Chapecoense
- Full name: Associação Chapecoense de Futebol
- Nicknames: Verdão (Big Green) Furacão do Oeste (Western Hurricane) Chape (Chape) Chape terror (Chape Terror) Eternos Campeões (Eternal Champions)
- Founded: 10 May 1973; 53 years ago
- Ground: Arena Condá
- Capacity: 20,089
- President: Alex Passos
- Head coach: Rafael Lacerda
- League: Campeonato Brasileiro Série A Campeonato Catarinense
- 2025 2025 [pt]: Série B, 3rd of 20 (promoted) Catarinense, 2nd of 12
- Website: chapecoense.com
| Home colours | Away colours | Third colours |

= Associação Chapecoense de Futebol =

Brazilian football club based in Chapecó

Associação Chapecoense de Futebol, commonly known as Chapecoense, is a Brazilian football club, based in the city of Chapecó in the state of Santa Catarina.

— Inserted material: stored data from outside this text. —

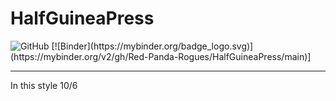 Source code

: # HalfGuineaPress
<img alt="GitHub" src="https://img.shields.io/github/license/Red-Panda-Rogues/HalfGuineaPress?style=plastic">
[![Binder](https://mybinder.org/badge_logo.svg)](https://mybinder.org/v2/gh/Red-Panda-Rogues/HalfGuineaPress/main)]
<hr>
In this style 10/6
<br>
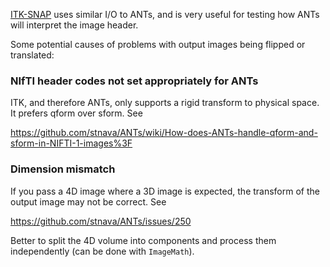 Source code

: [ITK-SNAP](http://itksnap.org) uses similar I/O to ANTs, and is very useful for testing how ANTs will interpret the image header.

Some potential causes of problems with output images being flipped or translated:

### NIfTI header codes not set appropriately for ANTs

ITK, and therefore ANTs, only supports a rigid transform to physical space. It prefers qform over sform. See

https://github.com/stnava/ANTs/wiki/How-does-ANTs-handle-qform-and-sform-in-NIFTI-1-images%3F


### Dimension mismatch

If you pass a 4D image where a 3D image is expected, the transform of the output image may not be correct. See

https://github.com/stnava/ANTs/issues/250

Better to split the 4D volume into components and process them independently (can be done with `ImageMath`).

The club was founded in 1973 with the goal of restoring football in the city, and won the state championship, the Campeonato Catarinense, for the first time in 1977. The club has won seven state titles to date, most recently in 2020. A relatively small club, it entered Brazil's top division, Série A, for the first time in 1978, returning to the top flight only in 2014. The club also has activities in futsal, in which it has been state champion twice. The club's home matches are played at Arena Condá.

On 28 November 2016, a charter flight carrying the first team crashed as it approached José María Córdova International Airport near Medellín, Colombia, where the team was travelling to play the first leg of the 2016 Copa Sudamericana final against Atlético Nacional, a match that was seen as the biggest in the history of the club. All but six of the 77 passengers died; only three Chapecoense players survived their injuries. Following the crash, Atlético Nacional made a request to the governing body of the competition, CONMEBOL, that Chapecoense be awarded the trophy. CONMEBOL awarded Chapecoense the trophy on 5 December, and Atlético Nacional received both the Centennial Fair Play Award and FIFA Fair Play Award for their gesture.

==History==
The club was founded as Associação Chapecoense de Futebol on 10 May 1973, after the merger of Atlético Chapecoense and Independente.

In 1977, Chapecoense won its first title, which was the Campeonato Catarinense, beating Avaí 1–0 in the final.

In 1978, the club competed for the first time in the Campeonato Brasileiro, finishing in the 51st position, and in following year, finished in the 93rd position.

In 2002, due to a partnership, Chapecoense was renamed to Associação Chapecoense Kindermann/Mastervet. In 2006, the club went back to its original name, Associação Chapecoense de Futebol, and also won the Copa Santa Catarina. In 2007, the club won the state championship for the third time, and also competed in the Brazilian Championship Third Level, but was eliminated in the first stage of the competition. They won the Campeonato Catarinense again in 2011 and 2016.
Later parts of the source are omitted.